Saved data entries =
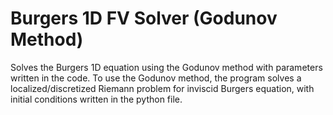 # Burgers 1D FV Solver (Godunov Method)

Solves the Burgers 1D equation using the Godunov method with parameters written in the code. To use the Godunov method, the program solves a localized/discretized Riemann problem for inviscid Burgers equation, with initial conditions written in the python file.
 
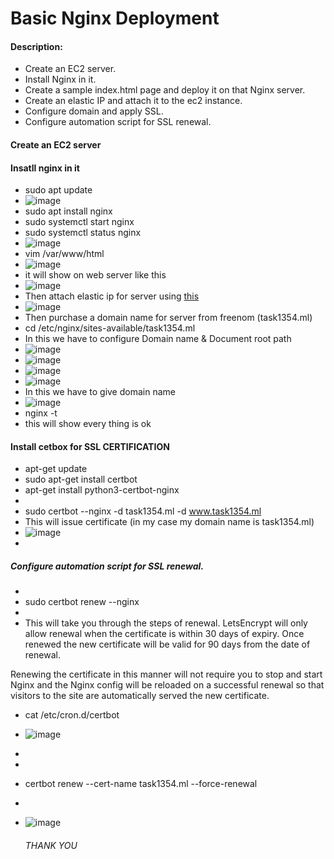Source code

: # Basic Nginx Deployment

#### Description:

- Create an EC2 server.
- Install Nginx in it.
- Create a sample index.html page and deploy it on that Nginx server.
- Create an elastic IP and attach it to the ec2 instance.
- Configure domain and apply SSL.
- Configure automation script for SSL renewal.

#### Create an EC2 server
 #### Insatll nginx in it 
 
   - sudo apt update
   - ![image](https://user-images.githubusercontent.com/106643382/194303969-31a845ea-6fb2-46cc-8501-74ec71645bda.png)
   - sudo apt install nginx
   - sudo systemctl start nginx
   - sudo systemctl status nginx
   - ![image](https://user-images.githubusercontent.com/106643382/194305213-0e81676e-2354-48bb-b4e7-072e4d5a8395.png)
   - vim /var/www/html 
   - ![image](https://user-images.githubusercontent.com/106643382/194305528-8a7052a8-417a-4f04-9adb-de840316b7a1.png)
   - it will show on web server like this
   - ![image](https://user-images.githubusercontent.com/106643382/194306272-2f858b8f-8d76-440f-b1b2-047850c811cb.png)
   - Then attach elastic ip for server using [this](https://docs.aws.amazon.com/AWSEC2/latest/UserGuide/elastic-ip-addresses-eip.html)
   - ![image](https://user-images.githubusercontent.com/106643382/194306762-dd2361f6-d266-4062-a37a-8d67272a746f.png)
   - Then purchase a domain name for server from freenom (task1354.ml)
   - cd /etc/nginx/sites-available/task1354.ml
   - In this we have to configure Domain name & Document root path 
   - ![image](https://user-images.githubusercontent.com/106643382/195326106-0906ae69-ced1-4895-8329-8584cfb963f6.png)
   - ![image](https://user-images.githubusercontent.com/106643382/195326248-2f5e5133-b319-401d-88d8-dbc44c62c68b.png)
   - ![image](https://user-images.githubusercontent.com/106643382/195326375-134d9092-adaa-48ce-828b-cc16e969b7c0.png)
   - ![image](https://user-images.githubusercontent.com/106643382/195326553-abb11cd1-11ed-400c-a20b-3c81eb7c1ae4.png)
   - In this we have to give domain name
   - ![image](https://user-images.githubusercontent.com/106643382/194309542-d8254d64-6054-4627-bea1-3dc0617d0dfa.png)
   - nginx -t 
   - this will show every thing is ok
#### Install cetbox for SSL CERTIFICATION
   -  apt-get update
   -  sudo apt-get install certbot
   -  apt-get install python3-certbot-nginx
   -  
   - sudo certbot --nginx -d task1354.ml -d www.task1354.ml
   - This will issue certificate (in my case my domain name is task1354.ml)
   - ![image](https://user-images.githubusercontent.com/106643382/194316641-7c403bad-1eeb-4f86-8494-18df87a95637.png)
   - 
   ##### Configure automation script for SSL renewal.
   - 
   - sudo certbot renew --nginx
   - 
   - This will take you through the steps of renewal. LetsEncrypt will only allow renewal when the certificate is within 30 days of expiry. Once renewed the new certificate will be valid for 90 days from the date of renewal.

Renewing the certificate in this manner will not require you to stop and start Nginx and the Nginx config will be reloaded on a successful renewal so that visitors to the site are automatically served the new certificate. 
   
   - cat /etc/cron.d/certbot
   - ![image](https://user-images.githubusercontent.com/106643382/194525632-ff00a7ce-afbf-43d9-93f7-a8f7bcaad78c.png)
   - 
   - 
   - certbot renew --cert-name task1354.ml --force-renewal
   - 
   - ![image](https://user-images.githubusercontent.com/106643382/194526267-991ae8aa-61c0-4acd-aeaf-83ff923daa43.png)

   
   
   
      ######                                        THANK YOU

TASK GOAL = A verbatim copy of the data, pictures removed, is the expected result.

SOLUTION =
 # Burgers 1D FV Solver (Godunov Method)

Solves the Burgers 1D equation using the Godunov method with parameters written in the code. To use the Godunov method, the program solves a localized/discretized Riemann problem for inviscid Burgers equation, with initial conditions written in the python file.
 
Source code

: # Basic Nginx Deployment

#### Description:

- Create an EC2 server.
- Install Nginx in it.
- Create a sample index.html page and deploy it on that Nginx server.
- Create an elastic IP and attach it to the ec2 instance.
- Configure domain and apply SSL.
- Configure automation script for SSL renewal.

#### Create an EC2 server
 #### Insatll nginx in it 
 
   - sudo apt update
   - ![image](https://user-images.githubusercontent.com/106643382/194303969-31a845ea-6fb2-46cc-8501-74ec71645bda.png)
   - sudo apt install nginx
   - sudo systemctl start nginx
   - sudo systemctl status nginx
   - ![image](https://user-images.githubusercontent.com/106643382/194305213-0e81676e-2354-48bb-b4e7-072e4d5a8395.png)
   - vim /var/www/html 
   - ![image](https://user-images.githubusercontent.com/106643382/194305528-8a7052a8-417a-4f04-9adb-de840316b7a1.png)
   - it will show on web server like this
   - ![image](https://user-images.githubusercontent.com/106643382/194306272-2f858b8f-8d76-440f-b1b2-047850c811cb.png)
   - Then attach elastic ip for server using [this](https://docs.aws.amazon.com/AWSEC2/latest/UserGuide/elastic-ip-addresses-eip.html)
   - ![image](https://user-images.githubusercontent.com/106643382/194306762-dd2361f6-d266-4062-a37a-8d67272a746f.png)
   - Then purchase a domain name for server from freenom (task1354.ml)
   - cd /etc/nginx/sites-available/task1354.ml
   - In this we have to configure Domain name & Document root path 
   - ![image](https://user-images.githubusercontent.com/106643382/195326106-0906ae69-ced1-4895-8329-8584cfb963f6.png)
   - ![image](https://user-images.githubusercontent.com/106643382/195326248-2f5e5133-b319-401d-88d8-dbc44c62c68b.png)
   - ![image](https://user-images.githubusercontent.com/106643382/195326375-134d9092-adaa-48ce-828b-cc16e969b7c0.png)
   - ![image](https://user-images.githubusercontent.com/106643382/195326553-abb11cd1-11ed-400c-a20b-3c81eb7c1ae4.png)
   - In this we have to give domain name
   - ![image](https://user-images.githubusercontent.com/106643382/194309542-d8254d64-6054-4627-bea1-3dc0617d0dfa.png)
   - nginx -t 
   - this will show every thing is ok
#### Install cetbox for SSL CERTIFICATION
   -  apt-get update
   -  sudo apt-get install certbot
   -  apt-get install python3-certbot-nginx
   -  
   - sudo certbot --nginx -d task1354.ml -d www.task1354.ml
   - This will issue certificate (in my case my domain name is task1354.ml)
   - ![image](https://user-images.githubusercontent.com/106643382/194316641-7c403bad-1eeb-4f86-8494-18df87a95637.png)
   - 
   ##### Configure automation script for SSL renewal.
   - 
   - sudo certbot renew --nginx
   - 
   - This will take you through the steps of renewal. LetsEncrypt will only allow renewal when the certificate is within 30 days of expiry. Once renewed the new certificate will be valid for 90 days from the date of renewal.

Renewing the certificate in this manner will not require you to stop and start Nginx and the Nginx config will be reloaded on a successful renewal so that visitors to the site are automatically served the new certificate. 
   
   - cat /etc/cron.d/certbot
   - ![image](https://user-images.githubusercontent.com/106643382/194525632-ff00a7ce-afbf-43d9-93f7-a8f7bcaad78c.png)
   - 
   - 
   - certbot renew --cert-name task1354.ml --force-renewal
   - 
   - ![image](https://user-images.githubusercontent.com/106643382/194526267-991ae8aa-61c0-4acd-aeaf-83ff923daa43.png)

   
   
   
      ######                                        THANK YOU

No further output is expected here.